Governments traditionally have two primary financial tools to use, either in toning-back an over heated economy, or jump-starting a stagnant one. Unfortunately, the various members of the Eurozone have relinquished one of those tools—Monetary Policy—the management of interest rates and the amount of money in circulation (the Money Supply). Fiscal Policy, taxing and spending, for countries in the Euro, however, is still managed by the individual governments. And that’s the problem! The two financial tools are not coordinated.
The ECB has recently slashed its key lending rate to zero, and is even charging banks to park excess funds at the central bank. The bank’s immediate concern is raising the Inflation rate, with a goal near two percent. Dropping interest rates down to nothing, according to Draghi. was meant to stimulate the economy and increase inflation. When Inflation turns negative—“Deflation” —that generally causes the economy to stall, and then collapse. So, lower interest rates seem to be counterproductive, at least in this situation, in trying to stimulate the economy.
Germany runs a tight ship economically, and it expects the other countries in the Eurozone to do the same. Chancellor Merkel’s political concern is that the ECB’s very low rates means that German savings accounts are paying next to nothing. Here’s where the other financial tool would be extremely helpful.
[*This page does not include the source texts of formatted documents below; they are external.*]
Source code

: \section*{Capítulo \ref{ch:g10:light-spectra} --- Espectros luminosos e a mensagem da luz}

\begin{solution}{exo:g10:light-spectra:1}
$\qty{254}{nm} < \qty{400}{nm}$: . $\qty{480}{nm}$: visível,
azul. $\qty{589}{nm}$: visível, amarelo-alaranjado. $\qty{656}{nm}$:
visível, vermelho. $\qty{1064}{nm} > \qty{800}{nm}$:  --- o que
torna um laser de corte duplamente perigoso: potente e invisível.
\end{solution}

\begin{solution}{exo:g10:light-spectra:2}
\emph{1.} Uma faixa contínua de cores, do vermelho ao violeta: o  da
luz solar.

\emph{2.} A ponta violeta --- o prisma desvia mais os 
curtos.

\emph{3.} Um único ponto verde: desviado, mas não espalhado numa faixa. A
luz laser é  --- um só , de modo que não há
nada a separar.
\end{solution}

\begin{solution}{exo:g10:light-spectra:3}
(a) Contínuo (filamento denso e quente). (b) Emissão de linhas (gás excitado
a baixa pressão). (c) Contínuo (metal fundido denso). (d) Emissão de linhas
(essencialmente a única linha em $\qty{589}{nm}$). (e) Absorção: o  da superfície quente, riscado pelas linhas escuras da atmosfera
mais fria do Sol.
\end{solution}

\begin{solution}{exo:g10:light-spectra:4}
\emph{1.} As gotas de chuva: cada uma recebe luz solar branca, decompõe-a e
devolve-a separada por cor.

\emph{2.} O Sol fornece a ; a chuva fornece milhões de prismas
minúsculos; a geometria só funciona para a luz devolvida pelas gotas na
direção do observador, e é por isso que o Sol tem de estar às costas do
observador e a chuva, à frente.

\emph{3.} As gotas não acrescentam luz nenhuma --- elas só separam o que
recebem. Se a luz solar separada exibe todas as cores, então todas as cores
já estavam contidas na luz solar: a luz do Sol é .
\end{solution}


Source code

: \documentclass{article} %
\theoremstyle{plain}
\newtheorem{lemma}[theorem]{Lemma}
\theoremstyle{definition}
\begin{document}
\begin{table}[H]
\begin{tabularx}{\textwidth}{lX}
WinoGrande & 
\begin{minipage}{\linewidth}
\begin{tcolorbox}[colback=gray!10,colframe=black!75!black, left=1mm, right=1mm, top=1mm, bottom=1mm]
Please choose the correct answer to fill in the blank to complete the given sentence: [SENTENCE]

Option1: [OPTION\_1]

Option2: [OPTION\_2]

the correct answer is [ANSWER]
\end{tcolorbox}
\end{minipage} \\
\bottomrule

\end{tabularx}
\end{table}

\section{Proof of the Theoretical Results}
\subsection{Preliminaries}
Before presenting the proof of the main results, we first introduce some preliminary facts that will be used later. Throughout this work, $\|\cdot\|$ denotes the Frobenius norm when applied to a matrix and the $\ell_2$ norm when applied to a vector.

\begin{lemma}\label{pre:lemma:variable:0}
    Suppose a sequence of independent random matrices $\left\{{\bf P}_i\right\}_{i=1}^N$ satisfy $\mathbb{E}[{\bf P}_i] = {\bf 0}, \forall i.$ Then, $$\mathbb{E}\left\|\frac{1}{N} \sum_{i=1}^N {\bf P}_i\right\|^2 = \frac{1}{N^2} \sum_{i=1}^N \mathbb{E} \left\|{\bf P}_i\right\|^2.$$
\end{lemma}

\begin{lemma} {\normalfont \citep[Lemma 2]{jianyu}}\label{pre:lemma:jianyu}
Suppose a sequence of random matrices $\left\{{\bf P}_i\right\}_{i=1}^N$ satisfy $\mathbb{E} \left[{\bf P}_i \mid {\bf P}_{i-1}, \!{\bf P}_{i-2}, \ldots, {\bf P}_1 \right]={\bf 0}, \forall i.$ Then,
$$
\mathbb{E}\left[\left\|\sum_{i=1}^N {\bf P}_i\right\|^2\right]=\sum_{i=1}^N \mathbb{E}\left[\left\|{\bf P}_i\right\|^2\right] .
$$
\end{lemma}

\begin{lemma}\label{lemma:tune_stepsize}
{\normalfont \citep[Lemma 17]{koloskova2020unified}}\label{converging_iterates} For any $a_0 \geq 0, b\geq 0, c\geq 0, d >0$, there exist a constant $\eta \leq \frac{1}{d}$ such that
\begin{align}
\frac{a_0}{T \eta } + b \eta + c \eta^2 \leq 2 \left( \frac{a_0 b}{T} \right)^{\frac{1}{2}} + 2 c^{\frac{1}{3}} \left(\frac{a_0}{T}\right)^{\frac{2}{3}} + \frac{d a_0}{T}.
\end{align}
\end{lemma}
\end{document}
Think of monetary and fiscal policy as being like the two peddles on a car, where the driver can alternate between using the break and the gas pedals. Lowering the base lending rate, especially when inflation is almost nothing, is just plain dumb! Lower rates would just discourage consumers from buying things now, and businesses from expanding their operation.
Its important to remember that fiscal policy tools, which remains under the control of the various sovereign nations, might be a good alternative in stimulating the economy in a low inflation environment. Deficit spending—such as repairing roads, bridges, railroads and seaports—would put people to work. Employed people pay taxes and spend money. And that increase in consumer spending will, in turn, create even more jobs and greater tax revenue. That also decreases the demand on the Social Safety Net.
The lack of coordination of the two major financial tools—fiscal and monetary policy—is the greatest shortfall in the Euro. So far, however, the global recovery from the Great Recession—although quite slowly—began in early 20009; however, Europe just hasn’t caught on.